Kirby claimed that circulation had not suffered as a result of the morning move, which was helped by a campaign against hospital charges, though he did admit there were still some problems with morning delivery, leaving customers dissatisfied. He said he was sure the paper's core values would remain, and that content wouldn't change dramatically — "the Coventry Telegraph is a local newspaper through and through", Kirby stressed. The Telegraph is, however, considering ditching its Press Association service as Kirby no longer has the desire to compete with national and foreign news. Kirby told students he was convinced that in "going morning" he was a pioneer for the future. He concluded: "The changes I have made will help sales, but ultimately may help save the Telegraph in the longer term."
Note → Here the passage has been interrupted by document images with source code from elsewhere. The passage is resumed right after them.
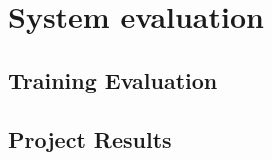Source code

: \chapter{System evaluation}
\label{cha:789}
\section{Training Evaluation}
\begin{figure}[h!]
    	\centerline{}
\end{figure}
\section{Project Results}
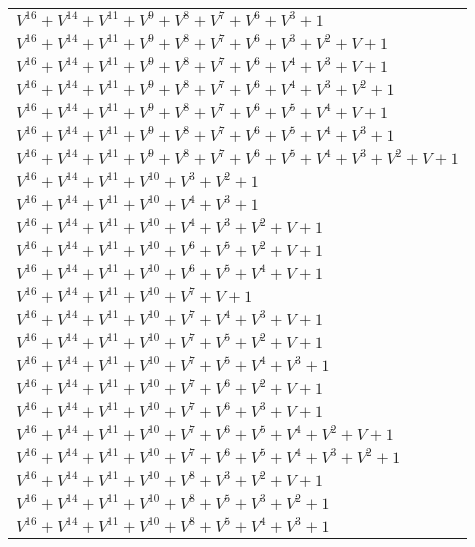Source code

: \documentclass[12pt]{article}
\begin{document}
\begin{adjustwidth}{-4cm}{}
\begin{center}
\begin{longtable}{|l|}
$V^{16}  +V^{14}  +V^{11}  +V^{9}  +V^{8}  +V^{7}  +V^{6}  +V^{3}  + 1$ \\
$V^{16}  +V^{14}  +V^{11}  +V^{9}  +V^{8}  +V^{7}  +V^{6}  +V^{3}  +V^{2}  + V + 1$ \\
$V^{16}  +V^{14}  +V^{11}  +V^{9}  +V^{8}  +V^{7}  +V^{6}  +V^{4}  +V^{3}  + V + 1$ \\
$V^{16}  +V^{14}  +V^{11}  +V^{9}  +V^{8}  +V^{7}  +V^{6}  +V^{4}  +V^{3}  +V^{2}  + 1$ \\
$V^{16}  +V^{14}  +V^{11}  +V^{9}  +V^{8}  +V^{7}  +V^{6}  +V^{5}  +V^{4}  + V + 1$ \\
$V^{16}  +V^{14}  +V^{11}  +V^{9}  +V^{8}  +V^{7}  +V^{6}  +V^{5}  +V^{4}  +V^{3}  + 1$ \\
$V^{16}  +V^{14}  +V^{11}  +V^{9}  +V^{8}  +V^{7}  +V^{6}  +V^{5}  +V^{4}  +V^{3}  +V^{2}  + V + 1$ \\
$V^{16}  +V^{14}  +V^{11}  +V^{10}  +V^{3}  +V^{2}  + 1$ \\
$V^{16}  +V^{14}  +V^{11}  +V^{10}  +V^{4}  +V^{3}  + 1$ \\
$V^{16}  +V^{14}  +V^{11}  +V^{10}  +V^{4}  +V^{3}  +V^{2}  + V + 1$ \\
$V^{16}  +V^{14}  +V^{11}  +V^{10}  +V^{6}  +V^{5}  +V^{2}  + V + 1$ \\
$V^{16}  +V^{14}  +V^{11}  +V^{10}  +V^{6}  +V^{5}  +V^{4}  + V + 1$ \\
$V^{16}  +V^{14}  +V^{11}  +V^{10}  +V^{7}  + V + 1$ \\
$V^{16}  +V^{14}  +V^{11}  +V^{10}  +V^{7}  +V^{4}  +V^{3}  + V + 1$ \\
$V^{16}  +V^{14}  +V^{11}  +V^{10}  +V^{7}  +V^{5}  +V^{2}  + V + 1$ \\
$V^{16}  +V^{14}  +V^{11}  +V^{10}  +V^{7}  +V^{5}  +V^{4}  +V^{3}  + 1$ \\
$V^{16}  +V^{14}  +V^{11}  +V^{10}  +V^{7}  +V^{6}  +V^{2}  + V + 1$ \\
$V^{16}  +V^{14}  +V^{11}  +V^{10}  +V^{7}  +V^{6}  +V^{3}  + V + 1$ \\
$V^{16}  +V^{14}  +V^{11}  +V^{10}  +V^{7}  +V^{6}  +V^{5}  +V^{4}  +V^{2}  + V + 1$ \\
$V^{16}  +V^{14}  +V^{11}  +V^{10}  +V^{7}  +V^{6}  +V^{5}  +V^{4}  +V^{3}  +V^{2}  + 1$ \\
$V^{16}  +V^{14}  +V^{11}  +V^{10}  +V^{8}  +V^{3}  +V^{2}  + V + 1$ \\
$V^{16}  +V^{14}  +V^{11}  +V^{10}  +V^{8}  +V^{5}  +V^{3}  +V^{2}  + 1$ \\
$V^{16}  +V^{14}  +V^{11}  +V^{10}  +V^{8}  +V^{5}  +V^{4}  +V^{3}  + 1$ \\

\end{longtable}
\end{center}
\end{adjustwidth}
\end{document}
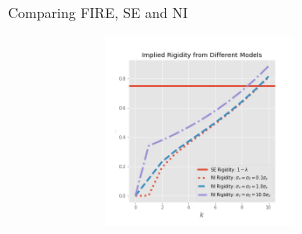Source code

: \documentclass{beamer}
\begin{document}





\begin{frame}{Comparing FIRE, SE and NI}


\begin{figure}
	\includegraphics[height=5cm,width=8cm]{figuresDraft/rigidity} 
\end{figure}

\end{frame}
\end{document}
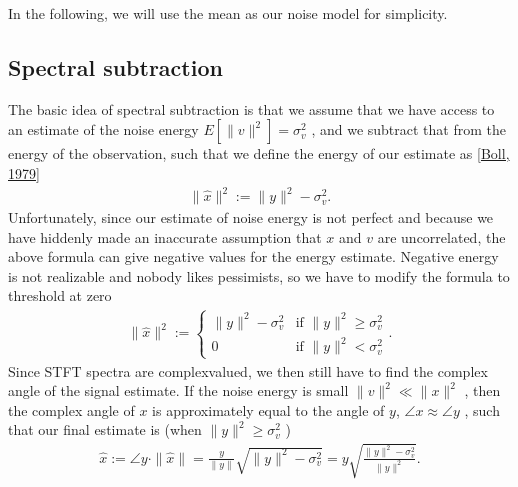\documentclass[letterpaper,10pt,english]{jupyterBook}
\begin{document}
\sphinxAtStartPar
In the following, we will use the mean as our noise model for simplicity.


\subsection{Spectral subtraction}
\label{\detokenize{Enhancement/Noise_attenuation:spectral-subtraction}}
\sphinxAtStartPar
The basic idea of spectral subtraction is that we assume that we have
access to an estimate of the noise energy \( E[\|v\|^2] = \sigma_v^2\) , and we subtract that from the energy of the observation, such that
we define the energy of our estimate as {[}\hyperlink{cite.Enhancement/Noise_attenuation:id42}{Boll, 1979}{]}
\begin{equation*}
\begin{split} \|\hat x\|^2 := \|y\|^2 - \sigma_v^2. \end{split}
\end{equation*}
\sphinxAtStartPar
Unfortunately, since our estimate of noise energy is not perfect and
because we have hiddenly made an inaccurate assumption that \(x\) and \(v\)
are uncorrelated, the above formula can give negative values for the
energy estimate. Negative energy is not realizable and nobody likes
pessimists, so we have to modify the formula to threshold at zero
\begin{equation*}
\begin{split} \|\hat x\|^2 := \begin{cases} \|y\|^2 - \sigma_v^2 & \text{if }
\|y\|^2 \geq \sigma_v^2 \\ 0 & \text{if } \|y\|^2 < \sigma_v^2
\end{cases}. \end{split}
\end{equation*}
\sphinxAtStartPar
Since STFT spectra are complex\sphinxhyphen{}valued, we then still have to find the
complex angle of the signal estimate. If the noise energy is small \(
\|v\|^2 \ll \|x\|^2 \) , then the complex angle of \(x\) is
approximately equal to the angle of \(y\), \( \angle x \approx \angle
y \) , such that our final estimate is (when \( \|y\|^2\geq
\sigma_v^2 \) )
\begin{equation*}
\begin{split} \hat x := \angle y \cdot \|\hat x\| = \frac{y}{\|y\|} \sqrt{
\|y\|^2 - \sigma_v^2} = y \sqrt{\frac{\|y\|^2 -
\sigma_v^2}{\|y\|^2}}. \end{split}
\end{equation*}
\end{document}

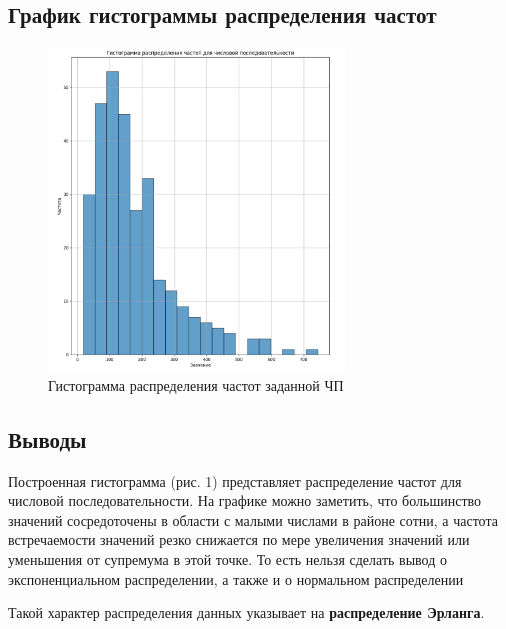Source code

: \subsection{График гистограммы распределения частот}

\FloatBarrier
\begin{figure}[h]
	\centering
	\includegraphics[width=0.7\textwidth]{../data/histogram.png}
	\caption{Гистограмма распределения частот заданной ЧП}
\end{figure}
\FloatBarrier

\subsection{Выводы}

Построенная гистограмма (рис. 1) представляет распределение частот для числовой последовательности. На графике можно заметить, что большинство значений сосредоточены в области с малыми числами в районе сотни, а частота встречаемости значений резко снижается по мере увеличения значений или уменьшения от супремума в этой точке. То есть нельзя сделать вывод о экспоненциальном распределении, а также и о нормальном распределении

Такой характер распределения данных указывает на \textbf{распределение Эрланга}.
n The Evening Herald in Plymouth is the latest paper to switch to morning publication.

The Northcliffe title, which has been renamed The Herald, will be on sale at breakfast time, alongside the Western Morning News.

Editor Bill Martin told his readers: "In response to the changing way of life for many people, The Herald will from today be available even earlier in printed form, and around the clock on the internet, seven days a week."

Some editors and journalists have criticised morning and overnight printed newspapers for missing out on late-breaking on-the-day news.